[Stored data]
((

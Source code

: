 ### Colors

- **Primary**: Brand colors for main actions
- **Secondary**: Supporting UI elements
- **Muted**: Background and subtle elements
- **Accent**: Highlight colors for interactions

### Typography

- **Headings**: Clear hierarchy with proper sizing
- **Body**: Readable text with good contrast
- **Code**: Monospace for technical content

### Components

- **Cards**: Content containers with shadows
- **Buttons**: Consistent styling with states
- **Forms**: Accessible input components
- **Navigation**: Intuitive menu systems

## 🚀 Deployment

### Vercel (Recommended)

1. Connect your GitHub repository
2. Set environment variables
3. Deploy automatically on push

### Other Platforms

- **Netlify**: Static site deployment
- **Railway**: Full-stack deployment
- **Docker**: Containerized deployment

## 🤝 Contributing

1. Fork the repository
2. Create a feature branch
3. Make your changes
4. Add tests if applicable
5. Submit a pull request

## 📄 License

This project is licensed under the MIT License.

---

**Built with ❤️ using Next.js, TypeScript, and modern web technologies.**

))
((

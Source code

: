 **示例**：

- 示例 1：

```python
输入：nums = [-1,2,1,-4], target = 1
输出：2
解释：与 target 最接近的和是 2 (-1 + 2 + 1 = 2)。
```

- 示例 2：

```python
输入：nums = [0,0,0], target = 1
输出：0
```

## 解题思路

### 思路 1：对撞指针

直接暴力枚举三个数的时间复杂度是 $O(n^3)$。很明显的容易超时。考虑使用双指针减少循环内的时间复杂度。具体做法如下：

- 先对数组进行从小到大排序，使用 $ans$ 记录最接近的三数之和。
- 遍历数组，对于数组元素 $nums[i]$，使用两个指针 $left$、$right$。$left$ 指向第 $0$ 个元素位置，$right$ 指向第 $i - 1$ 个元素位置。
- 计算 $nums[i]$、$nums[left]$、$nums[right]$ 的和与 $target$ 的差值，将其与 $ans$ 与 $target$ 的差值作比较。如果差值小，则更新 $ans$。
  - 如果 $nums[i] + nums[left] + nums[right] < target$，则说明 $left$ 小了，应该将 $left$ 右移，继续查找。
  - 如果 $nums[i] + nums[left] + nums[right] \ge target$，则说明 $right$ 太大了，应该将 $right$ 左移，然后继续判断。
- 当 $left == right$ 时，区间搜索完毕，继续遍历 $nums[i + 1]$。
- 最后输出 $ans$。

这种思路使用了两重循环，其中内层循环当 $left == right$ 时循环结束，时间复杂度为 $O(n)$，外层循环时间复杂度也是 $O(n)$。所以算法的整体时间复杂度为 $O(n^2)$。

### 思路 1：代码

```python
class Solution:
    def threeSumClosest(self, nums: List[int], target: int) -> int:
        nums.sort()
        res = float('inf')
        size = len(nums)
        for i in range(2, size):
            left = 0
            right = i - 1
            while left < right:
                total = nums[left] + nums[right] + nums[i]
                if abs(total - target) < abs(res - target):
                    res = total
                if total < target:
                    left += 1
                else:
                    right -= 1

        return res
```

))
((

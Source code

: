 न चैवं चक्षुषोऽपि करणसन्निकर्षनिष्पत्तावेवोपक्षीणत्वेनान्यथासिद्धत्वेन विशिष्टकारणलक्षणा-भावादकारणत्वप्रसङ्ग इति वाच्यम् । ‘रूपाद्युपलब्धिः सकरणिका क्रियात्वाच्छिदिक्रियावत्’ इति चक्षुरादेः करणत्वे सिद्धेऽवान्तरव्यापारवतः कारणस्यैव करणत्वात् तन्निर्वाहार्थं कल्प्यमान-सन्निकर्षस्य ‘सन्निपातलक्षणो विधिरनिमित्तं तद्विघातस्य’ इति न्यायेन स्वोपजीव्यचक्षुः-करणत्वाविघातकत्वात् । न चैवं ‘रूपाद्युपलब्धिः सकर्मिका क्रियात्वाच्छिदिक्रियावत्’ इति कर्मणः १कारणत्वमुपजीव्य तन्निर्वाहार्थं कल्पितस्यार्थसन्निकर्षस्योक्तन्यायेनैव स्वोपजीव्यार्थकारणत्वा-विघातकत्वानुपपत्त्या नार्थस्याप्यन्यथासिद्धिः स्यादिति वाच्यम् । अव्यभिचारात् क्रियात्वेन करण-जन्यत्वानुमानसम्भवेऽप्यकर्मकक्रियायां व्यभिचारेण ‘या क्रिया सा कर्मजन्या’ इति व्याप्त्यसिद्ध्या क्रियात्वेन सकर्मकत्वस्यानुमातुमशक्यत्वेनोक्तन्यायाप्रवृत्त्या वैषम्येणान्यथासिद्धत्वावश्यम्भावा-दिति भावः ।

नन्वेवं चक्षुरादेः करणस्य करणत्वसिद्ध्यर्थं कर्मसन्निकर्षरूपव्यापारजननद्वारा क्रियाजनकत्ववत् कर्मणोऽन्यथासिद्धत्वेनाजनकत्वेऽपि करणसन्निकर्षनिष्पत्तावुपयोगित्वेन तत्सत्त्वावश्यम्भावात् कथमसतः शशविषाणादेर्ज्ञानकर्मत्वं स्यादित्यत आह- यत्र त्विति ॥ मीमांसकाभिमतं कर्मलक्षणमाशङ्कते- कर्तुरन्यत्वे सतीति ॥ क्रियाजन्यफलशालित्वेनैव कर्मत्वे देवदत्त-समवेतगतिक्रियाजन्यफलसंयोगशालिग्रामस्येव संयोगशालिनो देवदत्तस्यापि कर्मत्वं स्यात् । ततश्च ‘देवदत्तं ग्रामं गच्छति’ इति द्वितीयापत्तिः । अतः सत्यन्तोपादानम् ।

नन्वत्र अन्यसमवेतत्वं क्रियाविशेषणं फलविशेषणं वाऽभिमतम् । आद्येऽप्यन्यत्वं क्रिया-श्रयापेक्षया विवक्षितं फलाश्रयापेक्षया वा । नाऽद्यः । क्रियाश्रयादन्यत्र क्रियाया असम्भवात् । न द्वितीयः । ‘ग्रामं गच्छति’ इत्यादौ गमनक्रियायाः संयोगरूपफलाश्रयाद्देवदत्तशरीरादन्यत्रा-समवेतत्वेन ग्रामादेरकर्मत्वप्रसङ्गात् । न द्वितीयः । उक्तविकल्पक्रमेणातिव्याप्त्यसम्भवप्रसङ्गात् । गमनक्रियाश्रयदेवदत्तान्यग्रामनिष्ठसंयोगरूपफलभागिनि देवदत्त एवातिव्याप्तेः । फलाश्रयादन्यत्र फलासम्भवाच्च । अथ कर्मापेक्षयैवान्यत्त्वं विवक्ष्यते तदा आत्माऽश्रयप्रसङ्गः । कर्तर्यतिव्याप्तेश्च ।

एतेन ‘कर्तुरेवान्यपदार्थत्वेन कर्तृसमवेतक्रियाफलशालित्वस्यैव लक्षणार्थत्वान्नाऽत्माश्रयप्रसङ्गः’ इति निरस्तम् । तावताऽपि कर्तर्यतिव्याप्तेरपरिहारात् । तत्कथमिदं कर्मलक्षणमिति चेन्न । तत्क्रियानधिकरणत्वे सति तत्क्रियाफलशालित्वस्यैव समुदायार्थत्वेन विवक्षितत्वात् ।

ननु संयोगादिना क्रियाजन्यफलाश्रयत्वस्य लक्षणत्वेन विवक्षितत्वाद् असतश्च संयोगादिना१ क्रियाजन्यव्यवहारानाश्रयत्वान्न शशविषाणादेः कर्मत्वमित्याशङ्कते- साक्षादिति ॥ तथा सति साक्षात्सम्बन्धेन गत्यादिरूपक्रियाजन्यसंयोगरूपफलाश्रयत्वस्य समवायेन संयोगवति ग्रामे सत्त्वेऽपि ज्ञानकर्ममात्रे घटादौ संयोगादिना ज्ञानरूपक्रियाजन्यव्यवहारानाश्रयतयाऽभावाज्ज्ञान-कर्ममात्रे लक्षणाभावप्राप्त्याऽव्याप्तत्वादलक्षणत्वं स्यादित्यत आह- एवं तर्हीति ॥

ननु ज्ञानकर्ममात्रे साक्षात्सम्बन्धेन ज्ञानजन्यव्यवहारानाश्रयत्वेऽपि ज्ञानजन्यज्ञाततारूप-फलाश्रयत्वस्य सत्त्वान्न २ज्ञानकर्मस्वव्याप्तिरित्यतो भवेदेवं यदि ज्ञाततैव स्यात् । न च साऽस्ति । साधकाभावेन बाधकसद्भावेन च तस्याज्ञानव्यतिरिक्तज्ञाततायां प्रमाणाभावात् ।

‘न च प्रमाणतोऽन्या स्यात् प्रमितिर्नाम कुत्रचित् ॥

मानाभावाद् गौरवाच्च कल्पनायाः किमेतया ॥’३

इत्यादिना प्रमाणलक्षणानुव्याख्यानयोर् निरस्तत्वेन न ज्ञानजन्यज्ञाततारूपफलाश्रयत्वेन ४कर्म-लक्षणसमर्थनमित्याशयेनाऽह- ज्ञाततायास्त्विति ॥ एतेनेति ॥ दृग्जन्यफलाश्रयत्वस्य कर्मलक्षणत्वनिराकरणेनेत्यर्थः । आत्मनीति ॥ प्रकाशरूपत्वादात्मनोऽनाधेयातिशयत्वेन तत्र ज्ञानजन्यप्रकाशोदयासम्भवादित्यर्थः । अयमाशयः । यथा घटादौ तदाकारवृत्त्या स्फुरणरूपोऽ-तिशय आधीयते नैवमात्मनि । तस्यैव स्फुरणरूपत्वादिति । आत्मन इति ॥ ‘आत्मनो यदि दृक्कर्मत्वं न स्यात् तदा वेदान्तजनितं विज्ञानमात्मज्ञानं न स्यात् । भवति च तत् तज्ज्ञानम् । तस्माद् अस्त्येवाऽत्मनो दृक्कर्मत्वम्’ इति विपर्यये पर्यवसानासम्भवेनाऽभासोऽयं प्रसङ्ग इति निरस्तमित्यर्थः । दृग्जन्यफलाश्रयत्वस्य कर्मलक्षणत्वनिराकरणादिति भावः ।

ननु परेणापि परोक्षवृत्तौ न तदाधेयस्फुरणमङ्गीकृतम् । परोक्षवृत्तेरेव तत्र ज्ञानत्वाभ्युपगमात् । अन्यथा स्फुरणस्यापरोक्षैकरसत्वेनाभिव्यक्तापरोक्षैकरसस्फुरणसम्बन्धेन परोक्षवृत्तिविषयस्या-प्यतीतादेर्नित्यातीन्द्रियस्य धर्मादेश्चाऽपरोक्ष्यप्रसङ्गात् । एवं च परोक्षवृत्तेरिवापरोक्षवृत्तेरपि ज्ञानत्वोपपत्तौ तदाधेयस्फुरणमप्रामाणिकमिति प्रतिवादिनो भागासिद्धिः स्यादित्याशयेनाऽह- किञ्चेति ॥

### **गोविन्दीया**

))

_What this task involves:_ As the answer, set down only the lines from the data above between the one holding "### 思路 1：对撞指针" and the one holding "- 遍历数组，对于数组元素 $nums[i]$，使用两个指针", inclusive, exactly as they read.

_Solution to this exercise:_
### 思路 1：对撞指针

直接暴力枚举三个数的时间复杂度是 $O(n^3)$。很明显的容易超时。考虑使用双指针减少循环内的时间复杂度。具体做法如下：

- 先对数组进行从小到大排序，使用 $ans$ 记录最接近的三数之和。
- 遍历数组，对于数组元素 $nums[i]$，使用两个指针 $left$、$right$。$left$ 指向第 $0$ 个元素位置，$right$ 指向第 $i - 1$ 个元素位置。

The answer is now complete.